The first search engines

Early days of structuring and finding content

Even before the World Wide Web was born, people understood the information being published on the Internet needed to be structured for others to be able to find it.

In the late 1980s, Apple Computer, Dow Jones, KPMG and the less known Thinking Machines Corp developed and launched the Wide Area Information Server (WAIS), a client-server text searching system, to let users be able to search index databases on remote computers, including full-text searches similar to the capability later provided by search engines.

Thinking Machines Corp provided a service called the Directory of Servers, which was basically a WAIS server, containing metadata together with keywords describing the indexed pages. A very early search service in other words. WAIS also powered Whois++, a substitution for the to this day heavily used ‘whois’ service to look up names and other relevant domain information.

Fun-fact: Two of the founders of WAIS, Brewster Kahle and Bruce Gilliat, later went to found the Internet Archive, as well as Alexa Internet, which was later acquired by Amazon.

As the amount of documents being published on the World Wide Web continued to increase every day, the need for more user-friendly search services to find the content one was looking for became more and more important.

Those of us who have been lucky enough to experience the very first years of the World Wide Web surely remember how we back then found good and relevant web pages; by reading computer magazines, which all mentioned hundreds of web pages. Some magazines even included CD-ROM’s, filled with link archives to interesting web pages. We even had to make the guess work out of it some times, and gently cross our fingers before trying various domain names to see if they resolved.

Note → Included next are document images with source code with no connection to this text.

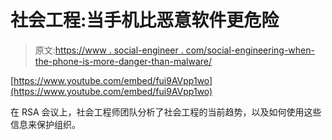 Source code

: # 社会工程:当手机比恶意软件更危险

> 原文:[https://www . social-engineer . com/social-engineering-when-the-phone-is-more-danger-than-malware/](https://www.social-engineer.com/social-engineering-when-the-phone-is-more-dangerous-than-malware/)

[https://www.youtube.com/embed/fui9AVpp1wo](https://www.youtube.com/embed/fui9AVpp1wo)

在 RSA 会议上，社会工程师团队分析了社会工程的当前趋势，以及如何使用这些信息来保护组织。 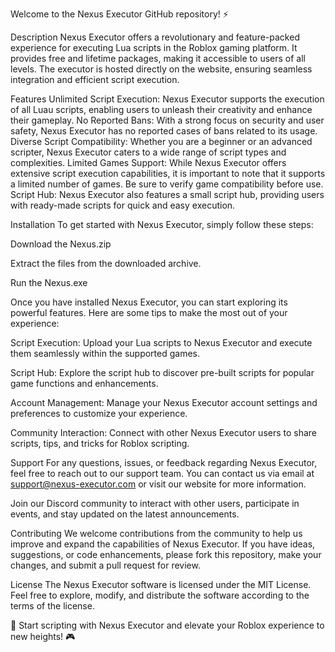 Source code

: Welcome to the Nexus Executor GitHub repository! ⚡️

Description Nexus Executor offers a revolutionary and feature-packed experience for executing Lua scripts in the Roblox gaming platform. It provides free and lifetime packages, making it accessible to users of all levels. The executor is hosted directly on the website, ensuring seamless integration and efficient script execution.

Features Unlimited Script Execution: Nexus Executor supports the execution of all Luau scripts, enabling users to unleash their creativity and enhance their gameplay. No Reported Bans: With a strong focus on security and user safety, Nexus Executor has no reported cases of bans related to its usage. Diverse Script Compatibility: Whether you are a beginner or an advanced scripter, Nexus Executor caters to a wide range of script types and complexities. Limited Games Support: While Nexus Executor offers extensive script execution capabilities, it is important to note that it supports a limited number of games. Be sure to verify game compatibility before use. Script Hub: Nexus Executor also features a small script hub, providing users with ready-made scripts for quick and easy execution.

Installation To get started with Nexus Executor, simply follow these steps:

Download the Nexus.zip

Extract the files from the downloaded archive.

Run the Nexus.exe

Once you have installed Nexus Executor, you can start exploring its powerful features. Here are some tips to make the most out of your experience:

Script Execution: Upload your Lua scripts to Nexus Executor and execute them seamlessly within the supported games.

Script Hub: Explore the script hub to discover pre-built scripts for popular game functions and enhancements.

Account Management: Manage your Nexus Executor account settings and preferences to customize your experience.

Community Interaction: Connect with other Nexus Executor users to share scripts, tips, and tricks for Roblox scripting.

Support For any questions, issues, or feedback regarding Nexus Executor, feel free to reach out to our support team. You can contact us via email at support@nexus-executor.com or visit our website for more information.

Join our Discord community to interact with other users, participate in events, and stay updated on the latest announcements.

Contributing We welcome contributions from the community to help us improve and expand the capabilities of Nexus Executor. If you have ideas, suggestions, or code enhancements, please fork this repository, make your changes, and submit a pull request for review.

License The Nexus Executor software is licensed under the MIT License. Feel free to explore, modify, and distribute the software according to the terms of the license.

🚀 Start scripting with Nexus Executor and elevate your Roblox experience to new heights! 🎮
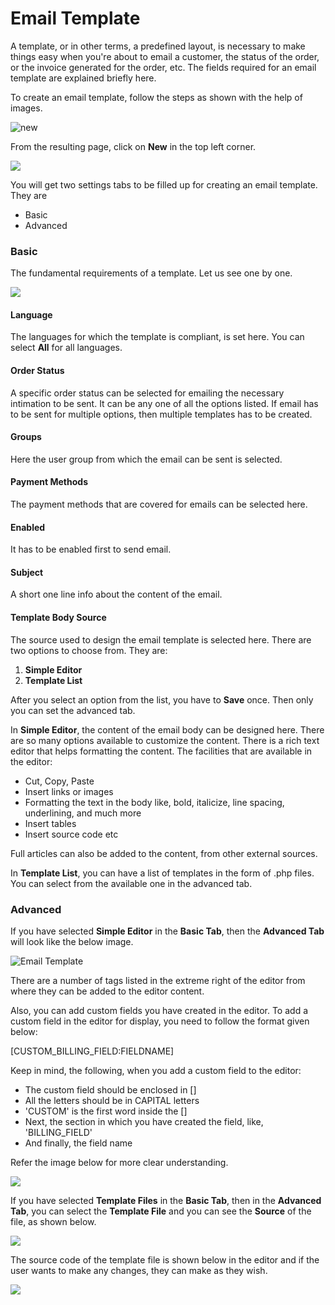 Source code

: # Email Template

A template, or in other terms, a predefined layout, is necessary to make things easy when you're about to email a customer, the status of the order, or the invoice generated for the order, etc. The fields required for an email template are explained briefly here.

To create an email template, follow the steps as shown with the help of images.

![new](./assets/images/email_template_create_new.png)

From the resulting page, click on **New** in the top left corner.

![](./assets/images/email_template_create_new_1.png)

You will get two settings tabs to be filled up for creating an email template. They are 
* Basic
* Advanced

### Basic
The fundamental requirements of a template. Let us see one by one.

![](./assets/images/email_template_create_basic.png)

#### Language
The languages for which the template is compliant, is set here. You can select **All** for all languages.
#### Order Status
A specific order status can be selected for emailing the necessary intimation to be sent. It can be any one of all the options listed. If email has to be sent for multiple options, then multiple templates has to be created.

#### Groups
Here the user group from which the email can be sent is selected.

#### Payment Methods
The payment methods that are covered for emails can be selected here.

#### Enabled
It has to be enabled first to send email.

#### Subject
A short one line info about the content of the email.

#### Template Body Source
The source used to design the email template is selected here. There are two options to choose from. They are:
1. **Simple Editor**
2. **Template List**

After you select an option from the list, you have to **Save** once. Then only you can set the advanced tab.

In **Simple Editor**, the content of the email body can be designed here. There are so many options available to customize the content. There is a rich text editor that helps formatting the content.
The facilities that are available in the editor:
* Cut, Copy, Paste
* Insert links or images
* Formatting the text in the body like, bold, italicize, line spacing, underlining, and much more
* Insert tables
* Insert source code etc

Full articles can also be added to the content, from other external sources.

In **Template List**, you can have a list of templates in the form of .php files. You can select from the available one in the advanced tab.

### Advanced
If you have selected **Simple Editor** in the **Basic Tab**, then the **Advanced Tab** will look like the below image.

![Email Template](./assets/images/email_template.png)

There are a number of tags listed in the extreme right of the editor from where they can be added to the editor content.

Also, you can add custom fields you have created in the editor. To add a custom field in the editor for display, you need to follow the format given below:

[CUSTOM_BILLING_FIELD:FIELDNAME]

Keep in mind, the following, when you add a custom field to the editor:

* The custom field should be enclosed in []
* All the letters should be in CAPITAL letters
* 'CUSTOM' is the first word inside the []
* Next, the section in which you have created the field, like, 'BILLING_FIELD'
* And finally, the field name

Refer the image below for more clear understanding.

![](./assets/images/guide-to-add-custom-field.png)

If you have selected **Template Files** in the **Basic Tab**, then in the **Advanced Tab**, you can select the **Template File** and you can see the **Source** of the file, as shown below.

![](./assets/images/email_template_advanced.png)

The source code of the template file is shown below in the editor and if the user wants to make any changes, they can make as they wish.

![](./assets/images/email_template_advanced_1.png)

Put in other words, the need for a search engine that structured all the content on the World Wide Web and made the content easily available was most definitely required as soon as possible.

The first search engines arrives

In 1994, when around 10% of the world population in the developed world had some sort of access to the Internet, the very first search engines appeared.

The W3Catalog, launched on September 2, 1993 and developed by Oscar Nierstrasz at the University of Genova, is considered to be the very first search engine, although very primitive.

In December 1993, the Computing Science graduate from Scarborough, England, Jonathon Fletcher, released JumpStation, the very first what we today call a fully featured World Wide Web search engine, able to combine all the three essential features of a web search engine; crawling, indexing and searching. Jonathon Fletcher has subsequently been named «father of the search engine».

In the years go come, dozens of fully featured, commercially-driven, search engines was launched.

Infoseek (1994-1999), Excite (1995-), Lycos (1995-) and Go.com (1994-2001) was some of the very first to appear, with Yahoo! (1995-), AltaVista (1995-2013), AskJeeves (1996-) and Yandex (1997-) being released the following years.

Most of the early days’ search engines actually still exists today, but for the most they don’t serve any value to users wanting to find relevant information, and the level of usage of most of these search engines except of Yahoo! is in practice non-existing.